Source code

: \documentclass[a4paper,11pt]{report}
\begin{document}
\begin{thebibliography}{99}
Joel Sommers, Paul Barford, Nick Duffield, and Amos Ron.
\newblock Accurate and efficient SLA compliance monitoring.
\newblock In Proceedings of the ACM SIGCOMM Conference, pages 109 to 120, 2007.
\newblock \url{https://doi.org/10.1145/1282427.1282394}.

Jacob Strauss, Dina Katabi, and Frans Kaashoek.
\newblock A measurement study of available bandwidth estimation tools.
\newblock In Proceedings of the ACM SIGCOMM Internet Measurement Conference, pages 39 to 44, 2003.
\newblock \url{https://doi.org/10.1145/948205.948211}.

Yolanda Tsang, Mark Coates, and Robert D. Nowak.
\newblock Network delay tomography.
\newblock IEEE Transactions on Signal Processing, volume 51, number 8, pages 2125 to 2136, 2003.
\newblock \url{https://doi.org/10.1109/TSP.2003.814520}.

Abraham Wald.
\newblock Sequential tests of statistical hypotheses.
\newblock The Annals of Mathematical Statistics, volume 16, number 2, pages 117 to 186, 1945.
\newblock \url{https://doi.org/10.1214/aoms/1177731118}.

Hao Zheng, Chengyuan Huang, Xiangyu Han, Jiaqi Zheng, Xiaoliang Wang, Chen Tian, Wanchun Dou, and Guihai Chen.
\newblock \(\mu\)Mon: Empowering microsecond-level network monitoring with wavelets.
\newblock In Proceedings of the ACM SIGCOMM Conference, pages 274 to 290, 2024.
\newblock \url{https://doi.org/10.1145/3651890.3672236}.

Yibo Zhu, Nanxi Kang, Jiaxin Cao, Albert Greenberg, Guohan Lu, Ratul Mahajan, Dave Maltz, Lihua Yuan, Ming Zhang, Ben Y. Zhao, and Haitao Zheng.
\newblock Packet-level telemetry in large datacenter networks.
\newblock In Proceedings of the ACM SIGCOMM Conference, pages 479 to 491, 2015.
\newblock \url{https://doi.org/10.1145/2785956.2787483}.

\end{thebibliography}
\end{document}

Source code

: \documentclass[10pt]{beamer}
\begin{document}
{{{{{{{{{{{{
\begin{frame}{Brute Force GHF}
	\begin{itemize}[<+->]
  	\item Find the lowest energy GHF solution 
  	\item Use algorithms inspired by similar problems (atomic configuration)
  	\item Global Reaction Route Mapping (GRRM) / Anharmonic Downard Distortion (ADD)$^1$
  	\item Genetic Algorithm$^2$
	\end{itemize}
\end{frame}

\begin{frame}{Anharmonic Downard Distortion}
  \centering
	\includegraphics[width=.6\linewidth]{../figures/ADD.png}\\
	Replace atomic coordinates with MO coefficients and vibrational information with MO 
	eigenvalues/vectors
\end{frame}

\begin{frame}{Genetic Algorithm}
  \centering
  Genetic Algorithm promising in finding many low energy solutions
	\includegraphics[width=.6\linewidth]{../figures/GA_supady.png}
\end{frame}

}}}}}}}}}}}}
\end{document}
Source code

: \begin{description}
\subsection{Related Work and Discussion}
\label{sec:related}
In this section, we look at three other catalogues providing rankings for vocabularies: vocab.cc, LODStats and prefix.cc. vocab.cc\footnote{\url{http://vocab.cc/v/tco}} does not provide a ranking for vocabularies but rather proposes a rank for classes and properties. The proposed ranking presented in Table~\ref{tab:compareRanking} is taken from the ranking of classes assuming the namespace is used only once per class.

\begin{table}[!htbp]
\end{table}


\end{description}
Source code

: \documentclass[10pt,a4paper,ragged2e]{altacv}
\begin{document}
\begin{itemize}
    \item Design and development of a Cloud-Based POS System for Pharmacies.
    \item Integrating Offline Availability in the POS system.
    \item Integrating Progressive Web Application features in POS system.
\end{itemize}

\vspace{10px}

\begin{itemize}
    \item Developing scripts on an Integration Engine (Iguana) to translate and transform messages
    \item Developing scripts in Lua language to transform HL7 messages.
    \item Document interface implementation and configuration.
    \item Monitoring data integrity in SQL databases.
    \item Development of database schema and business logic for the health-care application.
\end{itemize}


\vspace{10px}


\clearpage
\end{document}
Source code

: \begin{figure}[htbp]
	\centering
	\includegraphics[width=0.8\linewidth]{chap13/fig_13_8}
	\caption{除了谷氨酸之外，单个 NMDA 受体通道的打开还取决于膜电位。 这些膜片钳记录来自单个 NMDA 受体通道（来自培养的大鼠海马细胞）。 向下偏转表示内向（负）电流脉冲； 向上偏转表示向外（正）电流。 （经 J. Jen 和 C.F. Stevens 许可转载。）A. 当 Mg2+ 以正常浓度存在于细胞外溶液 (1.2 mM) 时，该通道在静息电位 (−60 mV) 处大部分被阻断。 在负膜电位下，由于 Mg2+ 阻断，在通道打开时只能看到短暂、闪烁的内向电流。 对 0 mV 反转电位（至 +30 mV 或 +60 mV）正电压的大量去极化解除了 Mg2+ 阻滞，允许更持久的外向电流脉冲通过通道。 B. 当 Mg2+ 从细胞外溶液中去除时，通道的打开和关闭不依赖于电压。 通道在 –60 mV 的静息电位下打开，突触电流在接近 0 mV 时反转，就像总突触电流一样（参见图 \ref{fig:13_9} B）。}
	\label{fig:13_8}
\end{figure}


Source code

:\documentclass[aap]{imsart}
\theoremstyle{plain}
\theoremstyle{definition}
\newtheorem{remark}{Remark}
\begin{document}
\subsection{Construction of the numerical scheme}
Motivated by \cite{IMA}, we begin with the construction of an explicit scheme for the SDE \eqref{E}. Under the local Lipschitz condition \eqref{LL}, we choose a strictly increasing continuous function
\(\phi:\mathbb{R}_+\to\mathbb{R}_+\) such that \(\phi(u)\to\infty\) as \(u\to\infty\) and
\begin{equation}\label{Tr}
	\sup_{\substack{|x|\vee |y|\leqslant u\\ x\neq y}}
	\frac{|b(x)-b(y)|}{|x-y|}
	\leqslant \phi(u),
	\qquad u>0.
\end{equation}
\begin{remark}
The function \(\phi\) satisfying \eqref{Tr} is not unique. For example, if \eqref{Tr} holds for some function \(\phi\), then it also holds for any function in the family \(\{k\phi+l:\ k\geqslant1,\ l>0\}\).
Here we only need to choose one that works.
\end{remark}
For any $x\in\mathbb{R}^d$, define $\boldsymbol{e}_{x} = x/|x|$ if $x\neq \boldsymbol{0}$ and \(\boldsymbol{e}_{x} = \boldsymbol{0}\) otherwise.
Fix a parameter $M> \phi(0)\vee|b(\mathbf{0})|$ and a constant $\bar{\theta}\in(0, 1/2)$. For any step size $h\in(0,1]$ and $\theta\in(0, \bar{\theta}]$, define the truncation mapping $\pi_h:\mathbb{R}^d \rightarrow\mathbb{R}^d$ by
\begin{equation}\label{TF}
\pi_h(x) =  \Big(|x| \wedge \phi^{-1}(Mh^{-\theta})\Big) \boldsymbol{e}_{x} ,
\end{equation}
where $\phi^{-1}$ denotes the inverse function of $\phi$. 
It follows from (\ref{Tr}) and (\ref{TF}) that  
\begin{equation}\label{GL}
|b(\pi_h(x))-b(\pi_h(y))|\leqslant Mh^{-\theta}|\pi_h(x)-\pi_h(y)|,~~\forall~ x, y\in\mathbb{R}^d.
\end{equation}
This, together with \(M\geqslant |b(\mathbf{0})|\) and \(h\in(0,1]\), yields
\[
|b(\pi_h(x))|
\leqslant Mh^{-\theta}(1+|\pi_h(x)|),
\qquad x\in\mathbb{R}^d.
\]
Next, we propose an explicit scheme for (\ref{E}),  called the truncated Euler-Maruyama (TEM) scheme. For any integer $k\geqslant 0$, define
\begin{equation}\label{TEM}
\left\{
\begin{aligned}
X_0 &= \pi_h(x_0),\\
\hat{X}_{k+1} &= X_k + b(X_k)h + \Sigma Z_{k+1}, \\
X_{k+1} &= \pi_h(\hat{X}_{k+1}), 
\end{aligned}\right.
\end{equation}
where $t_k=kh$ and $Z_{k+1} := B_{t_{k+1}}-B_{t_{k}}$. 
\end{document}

◇ ◇ ◇

ACTIVITY →
What is needed is an exact copy of the lines above, from the one containing "The function \(\phi\)" through the one containing "x/|x|$ if $x\neq", with nothing added.

ANSWER TO THIS PROBLEM →
The function \(\phi\) satisfying \eqref{Tr} is not unique. For example, if \eqref{Tr} holds for some function \(\phi\), then it also holds for any function in the family \(\{k\phi+l:\ k\geqslant1,\ l>0\}\).
Here we only need to choose one that works.
\end{remark}
For any $x\in\mathbb{R}^d$, define $\boldsymbol{e}_{x} = x/|x|$ if $x\neq \boldsymbol{0}$ and \(\boldsymbol{e}_{x} = \boldsymbol{0}\) otherwise.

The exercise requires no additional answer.